Problem description → Copy each line of the material below that includes the string "related".

Material for the task →
===============

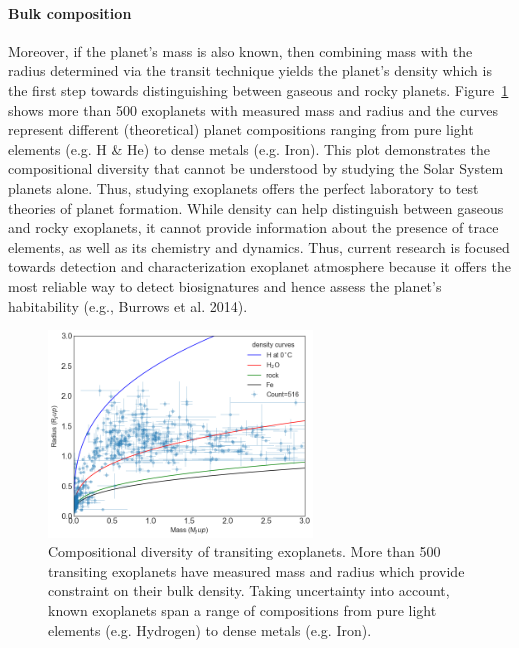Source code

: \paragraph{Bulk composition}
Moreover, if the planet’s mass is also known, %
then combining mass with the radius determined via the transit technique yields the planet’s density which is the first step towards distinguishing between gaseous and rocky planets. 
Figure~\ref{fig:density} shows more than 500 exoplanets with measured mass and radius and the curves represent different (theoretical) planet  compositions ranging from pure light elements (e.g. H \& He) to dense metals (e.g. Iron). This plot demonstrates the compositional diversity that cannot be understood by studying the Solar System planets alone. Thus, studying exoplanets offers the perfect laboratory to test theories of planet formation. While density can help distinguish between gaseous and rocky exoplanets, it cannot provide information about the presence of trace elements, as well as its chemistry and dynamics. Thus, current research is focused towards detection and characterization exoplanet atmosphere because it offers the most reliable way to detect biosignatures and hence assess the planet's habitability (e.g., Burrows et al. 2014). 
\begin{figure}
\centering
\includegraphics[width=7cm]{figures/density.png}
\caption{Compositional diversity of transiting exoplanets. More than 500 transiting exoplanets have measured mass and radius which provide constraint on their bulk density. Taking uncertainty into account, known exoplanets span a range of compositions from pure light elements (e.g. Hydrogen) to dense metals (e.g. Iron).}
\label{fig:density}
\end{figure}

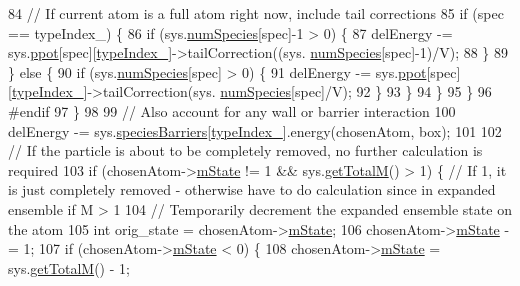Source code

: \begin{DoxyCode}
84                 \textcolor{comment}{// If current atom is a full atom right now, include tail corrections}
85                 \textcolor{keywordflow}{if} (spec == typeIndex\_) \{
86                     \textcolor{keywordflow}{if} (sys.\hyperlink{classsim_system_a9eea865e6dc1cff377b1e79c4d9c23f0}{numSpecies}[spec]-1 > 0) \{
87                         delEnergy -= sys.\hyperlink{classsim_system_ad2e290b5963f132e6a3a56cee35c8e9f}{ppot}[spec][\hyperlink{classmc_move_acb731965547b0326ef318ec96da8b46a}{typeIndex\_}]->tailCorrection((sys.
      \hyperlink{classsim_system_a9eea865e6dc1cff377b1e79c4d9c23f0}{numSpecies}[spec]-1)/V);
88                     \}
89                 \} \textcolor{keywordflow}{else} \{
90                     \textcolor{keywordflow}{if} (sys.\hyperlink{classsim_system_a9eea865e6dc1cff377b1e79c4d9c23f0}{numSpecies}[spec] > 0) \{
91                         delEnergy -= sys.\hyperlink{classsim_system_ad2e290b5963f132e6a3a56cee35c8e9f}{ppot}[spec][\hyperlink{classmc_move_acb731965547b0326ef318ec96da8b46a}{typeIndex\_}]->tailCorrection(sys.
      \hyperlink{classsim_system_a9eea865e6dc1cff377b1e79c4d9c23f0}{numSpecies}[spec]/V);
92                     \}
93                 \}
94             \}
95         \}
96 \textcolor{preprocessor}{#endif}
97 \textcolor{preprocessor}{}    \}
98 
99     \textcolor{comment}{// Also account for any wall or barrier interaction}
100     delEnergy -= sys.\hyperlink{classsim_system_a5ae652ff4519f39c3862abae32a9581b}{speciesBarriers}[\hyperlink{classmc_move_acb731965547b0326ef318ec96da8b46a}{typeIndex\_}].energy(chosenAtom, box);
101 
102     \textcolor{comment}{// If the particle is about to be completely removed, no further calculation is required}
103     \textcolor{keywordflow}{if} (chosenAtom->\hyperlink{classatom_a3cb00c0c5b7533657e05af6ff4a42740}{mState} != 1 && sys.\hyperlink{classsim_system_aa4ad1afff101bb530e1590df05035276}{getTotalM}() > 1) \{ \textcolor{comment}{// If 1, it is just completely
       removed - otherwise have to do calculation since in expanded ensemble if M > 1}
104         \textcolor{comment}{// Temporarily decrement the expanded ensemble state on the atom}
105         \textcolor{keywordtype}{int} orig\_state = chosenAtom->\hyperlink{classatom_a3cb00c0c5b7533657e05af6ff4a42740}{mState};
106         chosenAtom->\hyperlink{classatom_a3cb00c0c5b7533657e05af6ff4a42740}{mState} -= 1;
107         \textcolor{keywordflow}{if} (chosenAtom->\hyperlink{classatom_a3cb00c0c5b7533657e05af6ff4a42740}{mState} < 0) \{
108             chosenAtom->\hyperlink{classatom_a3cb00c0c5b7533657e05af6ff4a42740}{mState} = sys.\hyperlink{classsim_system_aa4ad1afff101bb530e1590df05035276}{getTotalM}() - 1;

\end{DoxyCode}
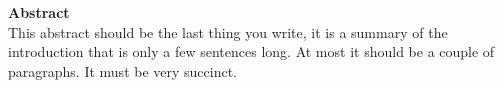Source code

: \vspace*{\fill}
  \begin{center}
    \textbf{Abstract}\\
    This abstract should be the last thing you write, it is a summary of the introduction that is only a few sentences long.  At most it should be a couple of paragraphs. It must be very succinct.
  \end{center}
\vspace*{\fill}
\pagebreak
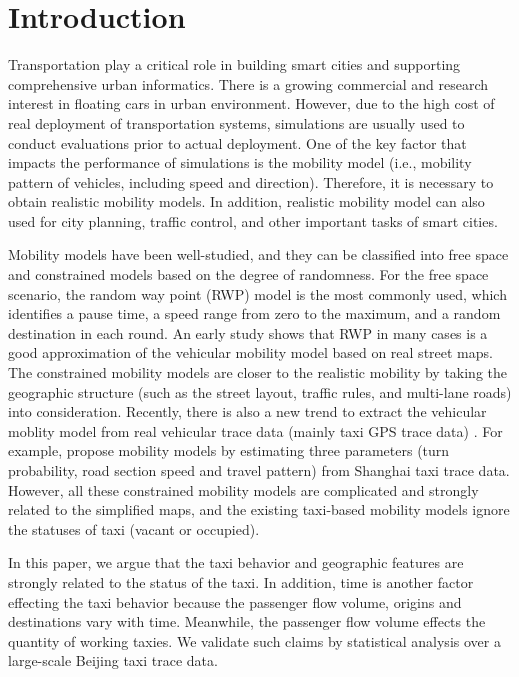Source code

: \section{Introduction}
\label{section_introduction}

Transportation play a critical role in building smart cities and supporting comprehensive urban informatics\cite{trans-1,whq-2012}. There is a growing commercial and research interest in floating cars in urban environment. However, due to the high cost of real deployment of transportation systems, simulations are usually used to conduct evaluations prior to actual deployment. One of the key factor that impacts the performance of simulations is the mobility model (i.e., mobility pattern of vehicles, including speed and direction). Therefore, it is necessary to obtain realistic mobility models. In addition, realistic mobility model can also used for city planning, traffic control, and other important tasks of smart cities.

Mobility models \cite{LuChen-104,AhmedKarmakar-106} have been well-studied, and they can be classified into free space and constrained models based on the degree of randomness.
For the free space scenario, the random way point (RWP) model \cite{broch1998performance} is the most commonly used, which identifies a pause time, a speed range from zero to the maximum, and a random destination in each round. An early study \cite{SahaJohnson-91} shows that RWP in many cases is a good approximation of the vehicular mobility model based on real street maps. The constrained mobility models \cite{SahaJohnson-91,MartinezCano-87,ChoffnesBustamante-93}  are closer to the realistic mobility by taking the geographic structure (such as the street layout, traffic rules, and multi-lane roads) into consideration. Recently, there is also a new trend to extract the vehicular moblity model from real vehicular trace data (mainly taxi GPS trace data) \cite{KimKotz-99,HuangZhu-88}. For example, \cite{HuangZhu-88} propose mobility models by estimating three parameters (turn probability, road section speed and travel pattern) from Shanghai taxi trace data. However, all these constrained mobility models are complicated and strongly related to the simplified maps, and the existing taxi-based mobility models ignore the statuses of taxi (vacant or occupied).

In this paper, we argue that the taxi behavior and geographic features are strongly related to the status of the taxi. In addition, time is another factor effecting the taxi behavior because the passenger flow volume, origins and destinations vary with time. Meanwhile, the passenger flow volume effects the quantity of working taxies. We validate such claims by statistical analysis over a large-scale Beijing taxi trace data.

===============

Result for this exercise →
For the free space scenario, the random way point (RWP) model \cite{broch1998performance} is the most commonly used, which identifies a pause time, a speed range from zero to the maximum, and a random destination in each round. An early study \cite{SahaJohnson-91} shows that RWP in many cases is a good approximation of the vehicular mobility model based on real street maps. The constrained mobility models \cite{SahaJohnson-91,MartinezCano-87,ChoffnesBustamante-93}  are closer to the realistic mobility by taking the geographic structure (such as the street layout, traffic rules, and multi-lane roads) into consideration. Recently, there is also a new trend to extract the vehicular moblity model from real vehicular trace data (mainly taxi GPS trace data) \cite{KimKotz-99,HuangZhu-88}. For example, \cite{HuangZhu-88} propose mobility models by estimating three parameters (turn probability, road section speed and travel pattern) from Shanghai taxi trace data. However, all these constrained mobility models are complicated and strongly related to the simplified maps, and the existing taxi-based mobility models ignore the statuses of taxi (vacant or occupied).
In this paper, we argue that the taxi behavior and geographic features are strongly related to the status of the taxi. In addition, time is another factor effecting the taxi behavior because the passenger flow volume, origins and destinations vary with time. Meanwhile, the passenger flow volume effects the quantity of working taxies. We validate such claims by statistical analysis over a large-scale Beijing taxi trace data.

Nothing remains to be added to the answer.